* **Exercise**:
Across the entries below, tally every line that holds the string "insights" and reply with the number only.

Recorded data:
****
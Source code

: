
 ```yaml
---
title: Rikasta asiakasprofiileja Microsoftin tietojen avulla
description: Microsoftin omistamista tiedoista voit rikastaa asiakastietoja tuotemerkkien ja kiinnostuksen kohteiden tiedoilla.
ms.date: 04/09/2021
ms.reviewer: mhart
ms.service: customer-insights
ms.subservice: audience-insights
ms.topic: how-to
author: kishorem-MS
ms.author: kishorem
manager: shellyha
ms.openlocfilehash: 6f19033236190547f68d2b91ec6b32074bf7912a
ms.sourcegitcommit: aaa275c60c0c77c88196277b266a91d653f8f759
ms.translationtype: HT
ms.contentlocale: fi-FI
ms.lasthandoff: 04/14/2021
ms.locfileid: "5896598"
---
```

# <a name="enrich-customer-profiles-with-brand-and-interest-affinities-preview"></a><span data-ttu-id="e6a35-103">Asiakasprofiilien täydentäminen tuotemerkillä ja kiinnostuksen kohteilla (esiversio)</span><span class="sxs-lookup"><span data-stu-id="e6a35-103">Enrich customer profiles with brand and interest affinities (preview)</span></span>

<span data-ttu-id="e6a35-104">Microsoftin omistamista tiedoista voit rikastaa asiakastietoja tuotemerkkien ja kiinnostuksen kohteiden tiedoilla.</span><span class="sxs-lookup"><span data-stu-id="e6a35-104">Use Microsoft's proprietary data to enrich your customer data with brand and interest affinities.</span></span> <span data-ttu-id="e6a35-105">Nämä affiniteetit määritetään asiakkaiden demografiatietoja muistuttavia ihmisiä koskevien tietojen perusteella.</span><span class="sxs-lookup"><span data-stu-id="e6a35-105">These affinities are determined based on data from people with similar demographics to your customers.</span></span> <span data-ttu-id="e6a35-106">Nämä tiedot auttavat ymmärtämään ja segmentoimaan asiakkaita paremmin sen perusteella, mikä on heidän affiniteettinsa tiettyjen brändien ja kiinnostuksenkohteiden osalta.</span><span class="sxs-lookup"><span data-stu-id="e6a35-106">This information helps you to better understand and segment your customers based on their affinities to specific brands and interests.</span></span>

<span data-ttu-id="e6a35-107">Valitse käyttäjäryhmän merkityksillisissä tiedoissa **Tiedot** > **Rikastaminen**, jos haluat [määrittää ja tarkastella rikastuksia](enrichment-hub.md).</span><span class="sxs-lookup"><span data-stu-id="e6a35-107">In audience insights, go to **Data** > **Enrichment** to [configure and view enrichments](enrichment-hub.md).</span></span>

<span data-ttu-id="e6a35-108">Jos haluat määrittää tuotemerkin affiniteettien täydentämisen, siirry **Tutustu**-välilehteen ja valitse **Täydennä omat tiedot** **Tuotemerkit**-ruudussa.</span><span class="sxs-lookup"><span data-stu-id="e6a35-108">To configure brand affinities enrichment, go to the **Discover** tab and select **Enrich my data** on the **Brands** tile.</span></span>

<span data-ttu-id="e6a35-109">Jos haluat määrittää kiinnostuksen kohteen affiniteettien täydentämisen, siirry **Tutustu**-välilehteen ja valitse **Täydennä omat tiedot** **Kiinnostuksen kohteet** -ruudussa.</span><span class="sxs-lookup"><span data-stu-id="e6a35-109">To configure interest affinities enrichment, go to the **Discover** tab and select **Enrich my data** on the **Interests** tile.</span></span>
****
* **Completed exercise**:
3